İstanbul Sözleşmesi’ne Karşı Çıkmak Şiddetçi Erkeklere Teşvik, Tüm Kadınlara Tehdittir

TBMM Boşanma Komisyonu Raporu’ndan beri İstanbul Sözleşmesi ve 6284 sayılı yasaya karşı sistematik bir karalama kampanyası yürütülmektedir. Bu kampanya nedeniyle ne İstanbul Sözleşmesi ne de 6284 sayılı yasa etkili bir biçimde uygulanmaktadır. Devleti şiddetle ilgili yasaları ve sözleşmeleri uygulamaması, bu düzenlemelerin gerektirdiği şiddetle mücadele mekanizmalarını kurmaması nedeniyle ülkemizde her gün en az üç kadın hayatını kaybetmektedir. Ne yazık ki Numan Kurtulmuş’un son açıklaması da sözleşmeyi ve yasayı uygulamamak için zaten direnmekte olan tüm kamu görevlilerine en üst düzeyden bağlayıcı bir “talimat” niteliği taşımaktadır. Bu gibi açıklamaların, şiddet uygulayan erkekleri teşvik etmek; şiddete maruz kalan birçok kadının devlet mekanizmalarına başvurma cesaretlerini kırmak; kamuda görevini yerine getirmeye çalışan az sayıdaki yargı ve kolluk görevlisinin de elini kolunu bağlamak gibi olumsuz sonuçları olacaktır.

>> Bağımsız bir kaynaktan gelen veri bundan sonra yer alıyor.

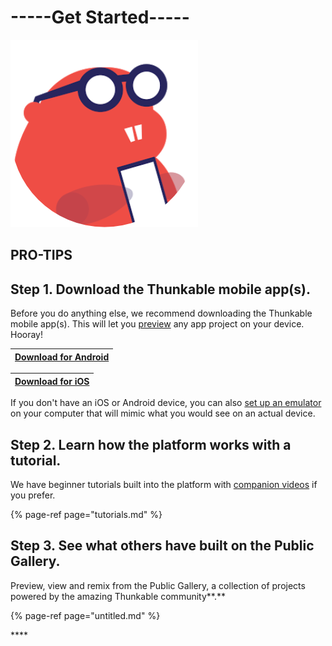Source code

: # -----Get Started-----

![Hi. I&apos;m the hardworking Thunkable beaver](.gitbook/assets/beaver-logo.png)

## PRO-TIPS

## **Step 1.** **Download the Thunkable mobile app\(s\).**

Before you do anything else, we recommend downloading the Thunkable mobile app\(s\). This will let you [preview](live-test.md) any app project on your device. Hooray!

| [**Download for Android**](https://play.google.com/store/apps/details?id=com.thunkable.live) |
| :--- |


| [**Download for iOS**](http://appstore.com/thunkablelive) |
| :--- |


If you don't have an iOS or Android device, you can also [set up an emulator](emulators.md) on your computer that will mimic what you would see on an actual device.

## **Step 2. Learn how the platform works with a tutorial.**

We have beginner tutorials built into the platform with [companion videos](https://www.youtube.com/watch?v=YrONgW8udmM&list=PLB89L9PPGIrwpd62eYs6iOsHpjYboyuZE) if you prefer.

{% page-ref page="tutorials.md" %}

## **Step 3. See what others have built on the Public Gallery.**

Preview, view and remix from the Public Gallery, a collection of projects powered by the amazing Thunkable community**.**

{% page-ref page="untitled.md" %}

\*\*\*\*

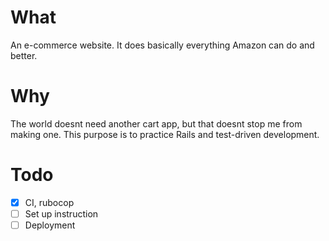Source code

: # What

An e-commerce website. It does basically everything Amazon can do and better.

# Why

The world doesnt need another cart app, but that doesnt stop me from making one. This purpose is to practice Rails and test-driven development.

# Todo

- [x] CI, rubocop
- [ ] Set up instruction
- [ ] Deployment
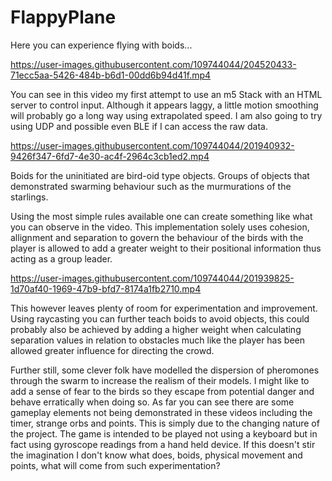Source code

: # FlappyPlane

Here you can experience flying with boids...

https://user-images.githubusercontent.com/109744044/204520433-71ecc5aa-5426-484b-b6d1-00dd6b94d41f.mp4

You can see in this video my first attempt to use an m5 Stack with an HTML server to control input. Although it appears laggy, a little motion smoothing will probably go a long way using extrapolated speed. I am also going to try using UDP and possible even BLE if I can access the raw data.

https://user-images.githubusercontent.com/109744044/201940932-9426f347-6fd7-4e30-ac4f-2964c3cb1ed2.mp4

Boids for the uninitiated are bird-oid type objects. Groups of objects that demonstrated swarming behaviour such as the murmurations of the starlings.

Using the most simple rules available one can create something like what you can observe in the video. This implementation solely uses cohesion, allignment and separation to govern the behaviour of the birds with the player is allowed to add a greater weight to their positional information thus acting as a group leader.

https://user-images.githubusercontent.com/109744044/201939825-1d70af40-1969-47b9-bfd7-8174a1fb2710.mp4

This however leaves plenty of room for experimentation and improvement. Using raycasting you can further teach boids to avoid objects, this could probably also be achieved by adding a higher weight when calculating separation values in relation to obstacles much like the player has been allowed greater influence for directing the crowd.

Further still, some clever folk have modelled the dispersion of pheromones through the swarm to increase the realism of their models. I might like to add a sense of fear to the birds so they escape from potential danger and behave erratically when doing so. As far you can see there are some gameplay elements not being demonstrated in these videos including the timer, strange orbs and points. This is simply due to the changing nature of the project. The game is intended to be played not using a keyboard but in fact using gyroscope readings from a hand held device. If this doesn't stir the imagination I don't know what does, boids, physical movement and points, what will come from such experimentation?

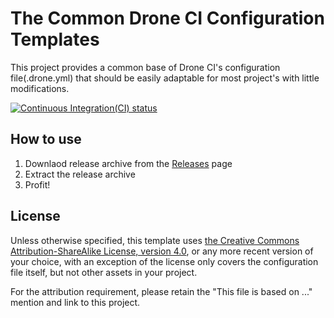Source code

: # The Common Drone CI Configuration Templates

This project provides a common base of Drone CI's configuration file(.drone.yml) that should be easily adaptable for most project's with little modifications.

[![Continuous Integration(CI) status](https://cloud.drone.io/api/badges/Lin-Buo-Ren/common-drone-ci-configs/status.svg)](https://cloud.drone.io/Lin-Buo-Ren/common-drone-ci-configs)

## How to use

1. Downlaod release archive from the [Releases](https://github.com/Lin-Buo-Ren/common-drone-ci-configs/releases) page
1. Extract the release archive
1. Profit!

## License

Unless otherwise specified, this template uses [the Creative Commons Attribution-ShareAlike License, version 4.0](https://creativecommons.org/licenses/by-sa/4.0), or any more recent version of your choice, with an exception of the license only covers the configuration file itself, but not other assets in your project.

For the attribution requirement, please retain the "This file is based on ..." mention and link to this project.
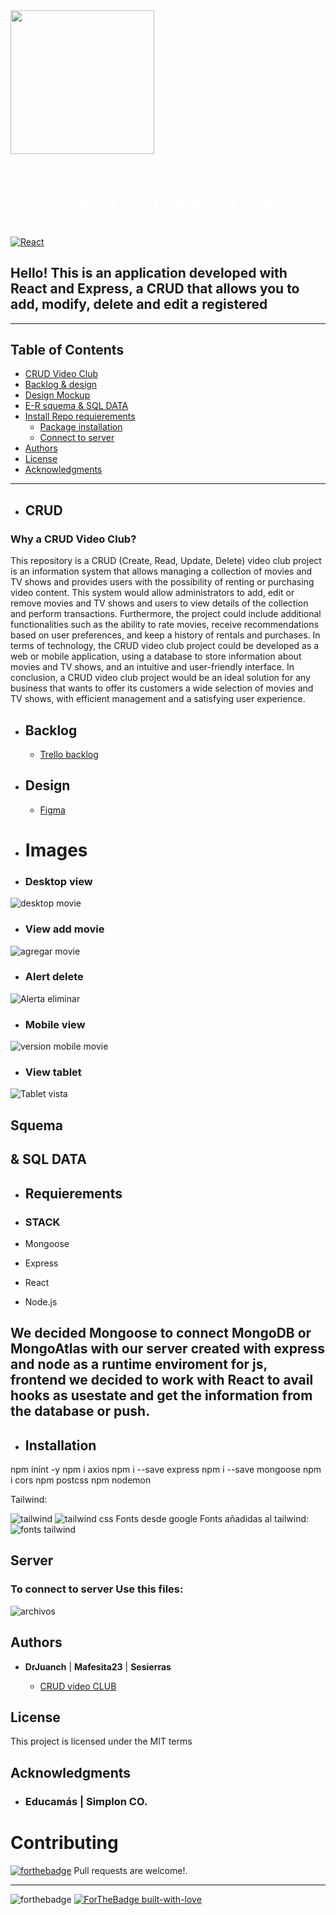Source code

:<img align='center' src="https://media.giphy.com/media/iIqmM5tTjmpOB9mpbn/giphy.gif" width="230" />


 <h1 style="color:white;font-size:40px;text-align:center; ></h1> 
<h1 align="center">CRUD Video CLUB </h1> 
  
  
  


[![React](https://img.shields.io/badge/_VIEW_DEMO-%233330.svg?style=for-the-badge&logo=React)](https://sesierras.github.io)

## Hello! This is an application developed with React and Express, a CRUD that allows you to add, modify, delete and edit a registered 
_______________________

 ## Table of Contents

- [CRUD Video Club](#crud)
- [Backlog & design](#backlog)
-  [Design Mockup](#design)
- [E-R squema & SQL DATA](#squema)
- [Install Repo requierements](#requierements)
    - [Package installation](#installation)
    - [Connect to server](#server) 
 - [Authors](#authors)
 - [License](#license)
- [Acknowledgments](#acknowledgments)

_________________________________________________________

-  ## CRUD 
### Why a CRUD Video Club? 
This repository is a CRUD (Create, Read, Update, Delete) video club project is an information system that allows managing a collection of movies and TV shows and provides users with the possibility of renting or purchasing video content. This system would allow administrators to add, edit or remove movies and TV shows and users to view details of the collection and perform transactions.
Furthermore, the project could include additional functionalities such as the ability to rate movies, receive recommendations based on user preferences, and keep a history of rentals and purchases.
In terms of technology, the CRUD video club project could be developed as a web or mobile application, using a database to store information about movies and TV shows, and an intuitive and user-friendly interface.
In conclusion, a CRUD video club project would be an ideal solution for any business that wants to offer its customers a wide selection of movies and TV shows, with efficient management and a satisfying user experience.


- ## Backlog 
  - [Trello backlog](https://trello.com/b/pEsbWC5H/backlog-videoclubcrud)


- ## Design
  - [Figma](https://www.figma.com/file/JOWJFdKXLlYQjEUnvqoIvk/Movie?node-id=0%3A1&t=Kehxj8iCFERuklAv-0)

- # Images
* ### Desktop view




![desktop movie](https://user-images.githubusercontent.com/116750999/219390558-15c07c6f-9995-43a1-8c02-68ffa6b39dba.PNG)

* ### View add movie

![agregar movie](https://user-images.githubusercontent.com/116750999/219390577-2e00205a-5308-47df-9fe4-dc08e6e2906b.PNG)

 * ### Alert delete

![Alerta eliminar](https://user-images.githubusercontent.com/116750999/219393601-3a612648-92aa-4c97-90b0-e3346df73201.PNG)

* ### Mobile view

![version mobile movie](https://user-images.githubusercontent.com/116750999/219394837-528129b4-fc23-484e-9d9a-1cb7f5eb5694.PNG)

* ### View tablet

![Tablet vista](https://user-images.githubusercontent.com/116750999/219396112-e50880aa-5e50-4027-9df7-2b88f51c191a.PNG)


## Squema 
## & SQL DATA



- ## Requierements

-  ### STACK
-  Mongoose
-  Express
-  React
-  Node.js

## We decided Mongoose to connect MongoDB or MongoAtlas with our server created with express and node as a runtime enviroment for js, frontend we decided to work with React to avail hooks as usestate and get the information from the database or push. 


- ## Installation
npm inint -y
npm i axios 
npm i --save express
npm i --save mongoose
npm i cors
npm postcss
npm nodemon

Tailwind:

![tailwind](https://user-images.githubusercontent.com/116750999/218152005-95a6f5be-c9f8-443d-9d10-6f0b8549efbf.PNG)
![tailwind css](https://user-images.githubusercontent.com/116750999/218152017-e9638ec5-d016-4103-8393-a7e34a1dd03b.PNG)
Fonts desde google Fonts añadidas al tailwind:
![fonts tailwind](https://user-images.githubusercontent.com/116750999/218152022-de6f15c3-0c0c-4f5a-9927-31cffa253863.PNG)

## Server
### To connect to server Use this files: 

![archivos](https://user-images.githubusercontent.com/116750999/218153064-cb8c7831-9357-4caf-acf0-9e21f717cbb0.PNG)
 
 
 
## Authors

  -    **DrJuanch**  |  **Mafesita23** | **Sesierras**
  
        -   [CRUD video CLUB ](https://github.com/DrJuanch/Video-Club-Interface)


## License

This project is licensed under the MIT terms

## Acknowledgments

  - ### Educamás | Simplon CO.
  
# Contributing 
[![forthebadge](https://forthebadge.com/images/badges/ctrl-c-ctrl-v.svg)](https://forthebadge.com)
Pull requests are welcome!.
________________________________________________

![forthebadge](https://forthebadge.com/images/badges/60-percent-of-the-time-works-every-time.svg)
[![ForTheBadge built-with-love](http://ForTheBadge.com/images/badges/built-with-love.svg)](https://GitHub.com/sesierras/)
  
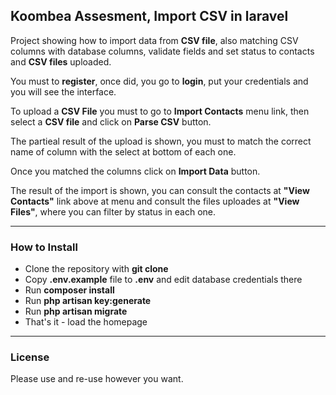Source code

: ## Koombea Assesment, Import CSV in laravel

Project showing how to import data from __CSV file__, also matching CSV columns with database columns, validate fields and set status to contacts and __CSV files__ uploaded.

You must to __register__, once did, you go to __login__, put your credentials and you will see the interface.

To upload a __CSV File__ you must to go to __Import Contacts__ menu link, then select a __CSV file__ and click on __Parse CSV__ button.

The partieal result of the upload is shown, you must to match the correct name of column with the select at bottom of each one.

Once you matched the columns click on __Import Data__ button.

The result of the import is shown, you can consult the contacts at __"View Contacts"__ link above at menu and consult the files uploades at __"View Files"__, where you can filter by status in each one.

---

### How to Install

- Clone the repository with __git clone__
- Copy __.env.example__ file to __.env__ and edit database credentials there
- Run __composer install__
- Run __php artisan key:generate__
- Run __php artisan migrate__
- That's it - load the homepage

---
### License

Please use and re-use however you want.
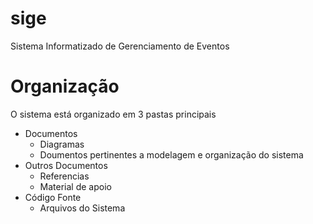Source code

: # sige
Sistema Informatizado de Gerenciamento de Eventos

# Organização 

O sistema está organizado em 3 pastas principais

- Documentos
  - Diagramas
  - Doumentos pertinentes a modelagem e organização do sistema
- Outros Documentos
  - Referencias
  - Material de apoio
- Código Fonte
  - Arquivos do Sistema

TCK 103 Çocuk Cinsel İstismarı Affına Karşı Kadın Platformu’nu oluşturan kadın örgütleri ve destekleyen diğer sivil toplum örgütleri olarak yetkililere sesleniyoruz:

Kadınlara ve kız çocuklarına yönelik fiziksel, cinsel, psikolojik ve ekonomik şiddet ile ayrımcılığı körükleyen bu söylemlerinize son verin; İstanbul Sözleşmesi ve 6284 sayılı yasanın etkin bir biçimde uygulanmasını ve işlevli bir Alo Şiddet Hattı, ülke çapında yeterli sayıda kadın danışma merkezleri, sığınaklar, cinsel şiddet kriz merkezleri ile şiddetle mücadelenin ulusal mekanizmasının yeterli sayı ve nitelikli destek kapasitesine ulaştırılmasını sağlayın; Çocuk İstismarcılarına Af Girişimlerinin Gündemde Tutulması İstismarcılara Teşvik, Tüm Çocuklara Tehdittir. Bu af söylentisi olduğu sürece;

Türk Ceza Kanunu’ndaki 15 yaş altı çocuklarla hiçbir koşulda cinsel ilişkiye girilemeyeceği ve Türk Medeni Kanunu’ndaki 17 yaşın altında evlilik yapılamayacağı konusundaki yasal düzenlemeler kağıt üzerinde kalıyor, uygulanmıyor, uygulanamıyor. Gençler, aileler bu yasalar yokmuş gibi yaşamaya devam ediyor.

Çocuk cinsel istismarcıları işledikleri suçtan mahkum olsalar bile, kız çocuğunu ya da ailesini ikna edip resmi nikah yaptırdıkları takdirde cezadan kurtulabileceklerini düşünebiliyorlar.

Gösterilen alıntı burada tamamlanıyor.